Каждый день я мог свободно уходить куда заблагорассудится. С озера все еще веяло холодом, но ровно в полдень солнце вырывалось из облаков, как ускользнувший от своей свиты на волю монарх. Тропинка, по которой я ходил, опоясывала холмы, окружавшие озеро; в одном месте она шла под уклон и пересекала болото, с виду высохшее до твердой почвы, но сладострастно чавкавшее у меня под ногами. Я мчался через него что было духу, а потом оглядывался на свои следы, наполненные холодной прозрачной водой. Притаившаяся где-то лягушка-бык делает глотательные движения, густые звуки которых постепенно тонут в несмолкаемом визге полной хоровой группы весенних птенцов. Мимо суетливо семенит серый бурундук с крестцом ярко-каштанового цвета и торчащим трубой хвостом. Вверху, на склоне холма, дрожат от легкого бриза березы; на их покрытых наростами темно-бурых побегах распускаются зеленовато-коричневые почки. Усевшийся на высокую ветку дрозд-отшельник, медленно поднимая и опуская хвост, выводит свою прекрасную песню.
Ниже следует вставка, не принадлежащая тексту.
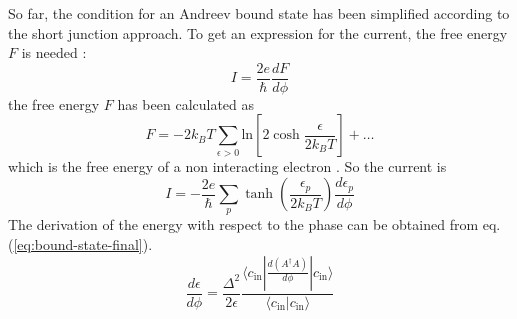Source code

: So far, the condition for an Andreev bound state has been simplified according to the short junction approach. To get an expression for the current, the free energy $F$ is needed \cite{Beenakker1992}:
\begin{equation}
I = \frac{ 2 e}{\hbar} \frac{d F}{d \phi}
\end{equation}
the free energy $F$ has been calculated as \cite{Beenakker1991}
\begin{equation}
F = - 2 k_B T \sum_{\epsilon > 0 } \text{ln} \left[ 2 \cosh \frac{\epsilon}{2 k_B T}  \right] + \dots
\end{equation}
which is the free energy of a non interacting electron . 
So the current is
\begin{equation}
I = - \frac{2 e}{\hbar} \sum_p \tanh \left( \frac{\epsilon_p}{2 k_B T} \right) \frac{d \epsilon_p }{d \phi}
\end{equation}
The derivation of the energy with respect to the phase can be obtained from eq. (\ref{eq:bound-state-final}).
\begin{equation}
\frac{d \epsilon}{d \phi } = \frac{\Delta^2}{2 \epsilon} \frac{\langle c_\text{in} | \frac{d ( A^\dagger A )}{d \phi }| c_\text{in} \rangle} {\langle c_\text{in} |c_\text{in} \rangle}
\end{equation}



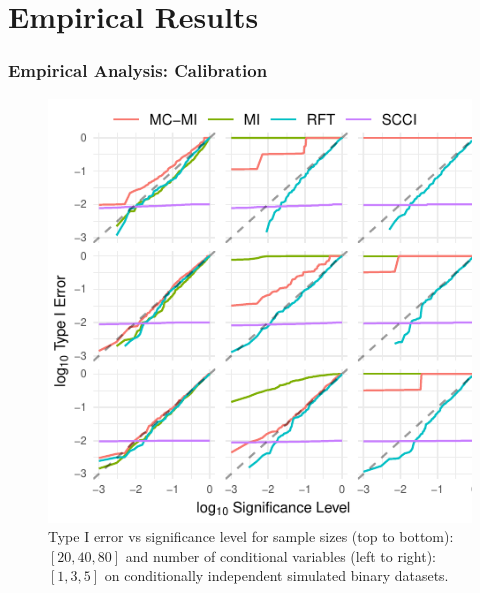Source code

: \documentclass{beamer}
\begin{document}
\section{Empirical Results}

\begin{frame}
	\frametitle{Empirical Analysis: Calibration}
	\begin{figure}
		\centering
		\includegraphics[scale=0.8]{imgs/calibration_add_vars.pdf}
		\caption*{Type I error vs significance level for sample sizes (top to
		bottom): $ [20, 40, 80] $ and number of conditional variables (left to
		right): $ [1, 3, 5] $ on conditionally independent simulated binary
		datasets.}
	\end{figure}
\end{frame}
\end{document}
Я изучил каждый изгиб тропинки, каждое растение вдоль нее. Однажды, в конце лета, я забрался в лес так далеко, как ни разу еще не отваживался. Я продирался сквозь кусты куманики и густое мелколесье, пока не вышел на прорубленный в чаще трелевочный волок, постепенно уже зараставший. По этой просеке я прошел несколько миль. Я вышел на широкий луг, а потом на поляну поменьше, окруженную низкими деревьями, хотя и достаточной для защиты от любых ветров высоты. Солнце припекало все жарче и жарче, как будто кто-то держал надо мной увеличительное стекло. Я снял футболку и, наклонившись нарвать черники с низких кустов, почувствовал, как пот струится по бокам к животу. Земля была влажной. Жужжала пчела, неподвижно застывшая в воздухе.